石川県立図書館/大型絵図・石川県史

石川県史 第三編

第六章 經濟交通

第二節 物價

嘉永六年米國の軍艦浦賀に來りて互市を求め、翌安政元年又入港して我が回答を促せり。是に於いて全國一般に人心の動搖を來したりしが、殊に大坂にありては金融の圓滑を缺きしかば、資産の薄弱なりと認めらるる兩替店に對し、その發行したる手形を齎して正銀の交付を求むるもの多く、爲に破産したるもの七戸を出したりき。
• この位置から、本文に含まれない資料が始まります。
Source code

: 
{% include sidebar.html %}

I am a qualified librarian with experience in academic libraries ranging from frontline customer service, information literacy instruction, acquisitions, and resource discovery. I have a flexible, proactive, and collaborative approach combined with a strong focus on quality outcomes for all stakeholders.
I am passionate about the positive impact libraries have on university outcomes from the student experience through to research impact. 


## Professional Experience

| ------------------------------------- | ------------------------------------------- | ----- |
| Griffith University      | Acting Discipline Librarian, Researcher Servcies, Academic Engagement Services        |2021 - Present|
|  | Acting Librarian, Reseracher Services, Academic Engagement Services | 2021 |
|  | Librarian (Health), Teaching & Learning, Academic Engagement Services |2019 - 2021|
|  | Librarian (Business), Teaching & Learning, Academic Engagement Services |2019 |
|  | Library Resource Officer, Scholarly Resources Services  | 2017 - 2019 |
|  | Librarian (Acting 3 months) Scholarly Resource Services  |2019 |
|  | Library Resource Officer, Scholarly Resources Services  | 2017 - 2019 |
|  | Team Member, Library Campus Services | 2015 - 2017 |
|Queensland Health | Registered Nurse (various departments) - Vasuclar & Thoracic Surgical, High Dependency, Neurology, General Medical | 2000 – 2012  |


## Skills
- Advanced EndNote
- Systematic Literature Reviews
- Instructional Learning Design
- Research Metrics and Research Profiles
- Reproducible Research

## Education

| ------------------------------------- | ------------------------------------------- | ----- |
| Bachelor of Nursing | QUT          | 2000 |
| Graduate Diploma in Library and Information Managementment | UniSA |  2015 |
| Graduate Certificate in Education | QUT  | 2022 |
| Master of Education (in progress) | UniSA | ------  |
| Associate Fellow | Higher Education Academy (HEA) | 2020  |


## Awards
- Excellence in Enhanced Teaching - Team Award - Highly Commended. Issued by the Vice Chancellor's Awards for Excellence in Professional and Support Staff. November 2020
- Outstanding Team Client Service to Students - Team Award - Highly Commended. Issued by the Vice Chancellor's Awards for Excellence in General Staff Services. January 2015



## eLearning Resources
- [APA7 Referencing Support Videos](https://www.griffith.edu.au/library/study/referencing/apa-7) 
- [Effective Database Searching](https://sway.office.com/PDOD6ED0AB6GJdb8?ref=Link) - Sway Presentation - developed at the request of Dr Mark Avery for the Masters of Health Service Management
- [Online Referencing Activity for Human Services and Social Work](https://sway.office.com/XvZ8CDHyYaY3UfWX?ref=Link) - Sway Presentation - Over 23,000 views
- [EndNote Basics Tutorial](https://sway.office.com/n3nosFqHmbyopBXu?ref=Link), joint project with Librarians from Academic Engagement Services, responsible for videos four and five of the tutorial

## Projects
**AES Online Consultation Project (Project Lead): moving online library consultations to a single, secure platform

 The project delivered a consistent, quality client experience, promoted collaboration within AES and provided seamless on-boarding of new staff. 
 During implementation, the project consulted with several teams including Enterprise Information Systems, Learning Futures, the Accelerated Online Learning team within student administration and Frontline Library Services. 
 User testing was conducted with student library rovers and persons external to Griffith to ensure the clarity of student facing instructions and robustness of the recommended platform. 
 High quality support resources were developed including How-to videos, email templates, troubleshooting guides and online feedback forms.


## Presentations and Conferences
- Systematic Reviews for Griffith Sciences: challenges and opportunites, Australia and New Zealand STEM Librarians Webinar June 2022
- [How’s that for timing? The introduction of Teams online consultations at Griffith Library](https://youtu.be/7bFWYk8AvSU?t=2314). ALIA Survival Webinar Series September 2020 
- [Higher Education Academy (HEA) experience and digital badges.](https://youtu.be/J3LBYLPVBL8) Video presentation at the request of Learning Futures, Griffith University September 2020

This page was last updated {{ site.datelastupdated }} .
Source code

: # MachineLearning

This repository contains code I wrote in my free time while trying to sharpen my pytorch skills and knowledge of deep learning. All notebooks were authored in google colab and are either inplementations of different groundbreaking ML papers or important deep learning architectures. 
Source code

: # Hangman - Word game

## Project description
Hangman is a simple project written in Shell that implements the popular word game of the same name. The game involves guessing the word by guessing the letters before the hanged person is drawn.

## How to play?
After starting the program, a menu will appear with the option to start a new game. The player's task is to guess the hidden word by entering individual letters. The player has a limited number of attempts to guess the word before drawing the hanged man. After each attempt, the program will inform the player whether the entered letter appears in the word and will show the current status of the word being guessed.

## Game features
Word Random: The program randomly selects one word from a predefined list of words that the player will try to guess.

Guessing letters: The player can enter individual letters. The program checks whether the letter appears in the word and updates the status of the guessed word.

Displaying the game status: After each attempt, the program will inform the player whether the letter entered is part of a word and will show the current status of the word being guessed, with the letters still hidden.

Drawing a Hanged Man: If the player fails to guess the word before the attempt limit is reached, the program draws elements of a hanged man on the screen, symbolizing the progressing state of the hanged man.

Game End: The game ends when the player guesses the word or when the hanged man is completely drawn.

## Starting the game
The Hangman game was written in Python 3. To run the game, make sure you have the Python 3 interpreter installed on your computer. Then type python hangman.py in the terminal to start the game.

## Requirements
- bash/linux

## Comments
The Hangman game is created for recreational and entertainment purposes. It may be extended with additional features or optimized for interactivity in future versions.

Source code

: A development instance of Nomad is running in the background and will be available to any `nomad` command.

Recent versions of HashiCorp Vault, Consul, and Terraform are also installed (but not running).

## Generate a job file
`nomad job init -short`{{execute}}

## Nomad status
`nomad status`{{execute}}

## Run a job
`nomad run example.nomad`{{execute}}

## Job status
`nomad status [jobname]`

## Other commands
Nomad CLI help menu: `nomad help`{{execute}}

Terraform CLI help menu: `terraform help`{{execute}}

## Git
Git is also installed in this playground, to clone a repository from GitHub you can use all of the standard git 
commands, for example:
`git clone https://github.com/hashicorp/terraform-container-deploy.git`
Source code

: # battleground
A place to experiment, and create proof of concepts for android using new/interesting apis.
是等破産者の一なる天王寺屋彌七は、加賀藩の賣拂米に對する代金を堂島の米商人より納付せしむる店舖にして、の爲替を取扱ふこと百五十年の久しきに及びたりしものなり。是を以てその破産は直に延きて金澤の經濟界に恐慌を生ぜしむるに至り、人々皆正貨を死藏して之を市場に出さゞりしかば、發行する銀札相場を下落せしめ、隨ひて物價の向上を惹起したりき。老臣長大隅守連弘乃ち近藤兵作の説に聞き、米を兵庫に賣却して金輸入したりしに、纔かに財況を復舊せしむるを得たり。